Por Eduardo Gregori, de Lisboa
Demorei mas aqui estou para a terceira parte da série Desejos de Verão. Era quase fim de verão e o sol já não tinha a mesma força, mas mesmo assim insisti em aproveitar cada momento fora de casa e longe da multidão.
Chego na Praia da Bela Vista como sempre e abro meu “chapéu de chuva” como dizem aqui e estendo minha toalha. A praia, que mesmo no verão tem pouca gente, parece quase um deserto nesta altura do ano, mas alguém ao longe me chama a atenção.

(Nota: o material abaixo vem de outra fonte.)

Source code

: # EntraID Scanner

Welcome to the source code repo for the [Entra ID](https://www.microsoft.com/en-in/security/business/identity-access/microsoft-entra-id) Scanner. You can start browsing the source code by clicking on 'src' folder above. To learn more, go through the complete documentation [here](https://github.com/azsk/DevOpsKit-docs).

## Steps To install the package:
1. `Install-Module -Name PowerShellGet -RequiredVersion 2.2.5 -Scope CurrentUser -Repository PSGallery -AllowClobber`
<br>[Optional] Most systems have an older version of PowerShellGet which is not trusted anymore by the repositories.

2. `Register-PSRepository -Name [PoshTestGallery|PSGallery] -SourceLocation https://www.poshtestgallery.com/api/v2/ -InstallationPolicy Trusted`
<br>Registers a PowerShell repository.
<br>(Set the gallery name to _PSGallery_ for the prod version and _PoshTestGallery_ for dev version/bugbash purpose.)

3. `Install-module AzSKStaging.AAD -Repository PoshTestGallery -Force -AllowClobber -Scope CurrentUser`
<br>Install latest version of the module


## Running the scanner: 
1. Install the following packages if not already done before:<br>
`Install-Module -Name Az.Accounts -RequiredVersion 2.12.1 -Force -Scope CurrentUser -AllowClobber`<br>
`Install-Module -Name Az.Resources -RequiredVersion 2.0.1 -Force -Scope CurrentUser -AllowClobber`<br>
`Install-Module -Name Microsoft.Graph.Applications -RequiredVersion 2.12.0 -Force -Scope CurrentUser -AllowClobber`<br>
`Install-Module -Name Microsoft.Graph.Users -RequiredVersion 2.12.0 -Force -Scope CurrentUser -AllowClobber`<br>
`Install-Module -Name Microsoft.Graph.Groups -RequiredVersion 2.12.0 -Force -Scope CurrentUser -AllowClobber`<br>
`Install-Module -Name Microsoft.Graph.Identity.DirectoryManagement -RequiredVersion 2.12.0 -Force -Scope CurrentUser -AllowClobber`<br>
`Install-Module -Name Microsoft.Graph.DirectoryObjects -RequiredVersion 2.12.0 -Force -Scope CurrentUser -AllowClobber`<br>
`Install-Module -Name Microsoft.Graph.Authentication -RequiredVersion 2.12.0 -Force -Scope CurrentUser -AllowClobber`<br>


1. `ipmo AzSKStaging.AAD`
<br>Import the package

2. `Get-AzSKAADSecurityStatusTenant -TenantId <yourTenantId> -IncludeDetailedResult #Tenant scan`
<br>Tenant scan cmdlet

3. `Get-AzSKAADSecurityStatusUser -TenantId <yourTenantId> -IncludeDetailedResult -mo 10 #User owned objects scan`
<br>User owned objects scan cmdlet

Uma senhora com seus bons 70 anos ou mais parece escondida entre as dunas e a vegetação. Ela segura um par de binóculos e parece compenetrada em sua missão de espreitar a vista. Imagino que ela esteja observando alguma espécie de pássaro porque na Costa de Caparica existem várias, ou então as pipas que elevam os surfistas acima das ondas e colorem os céus.
O dia passa, ondas vão e vêm e quase no fim da tarde ela ainda está no mesmo posto, quase ainda na mesma posição. Aquilo me intriga. O que uma senhora daquela idade estaria fazendo ali por tanto tempo? Levanto acampamento e me dirijo ao meu carro e no caminho faço questão de ir me aproximando dela para ver o que se passa.
Ela percebe a minha aproximação e se vira de costas para a praia. Ao passar por ela digo boa tarde, para ver se ela era portuguesa ou não. E me responde em português luso. Não resisto ao ímpeto de parar e tentar iniciar uma conversa para ver no que aquilo vai resultar.
Me apresento digo que adoro a praia e que sempre estou por lá. Ela responde dizendo que também aprecia a praia, mas que não tem mais idade para enfrentar as ondas fortes da Caparica e nem a água fria, mas sempre que pode, gosta de observar.
E lhe pergunto: O que a senhora observa? Ela respira por alguns instantes e eu espero que vá me dar uma má resposta. Então ela ergue a cabeça buscando meu rosto e me diz: “meu querido, eu tenho 79 anos e sou viúva há mais de 30. Gosto de ver os rapazes a correr para a água com seus corpos bem-feitos. Meu marido vinha aqui sempre para surfar e desde que ele morreu nunca tive mais ninguém. Tenho medo de esquecer como é o corpo de um homem e quando venho cá faz-me lembrar também do meu Manoel”.
Tenho pena pelo luto daquela senhora que dura já 3 anos, mas alegro-me que ela tenha encontrado uma maneira de lembrar de seu marido sem perder de vista e sem sentir culpa de observar corpos masculinos ao sol.
Digo isto a ela e lhe dou um conselho: “A senhora devia descer das dunas e caminhar pela praia. Quem sabe não encontra um novo amor?”. Ela sorri e responde: “obrigadinho, vou pensar nisto”.
Despeço-me enquanto ela vira novamente para a praia e levanta o binóculos. Entro no meu carro e vou embora. Quando voltei na semana seguinte não a vi mais nas dunas e torço para que ela tenha seguido o meu conselho.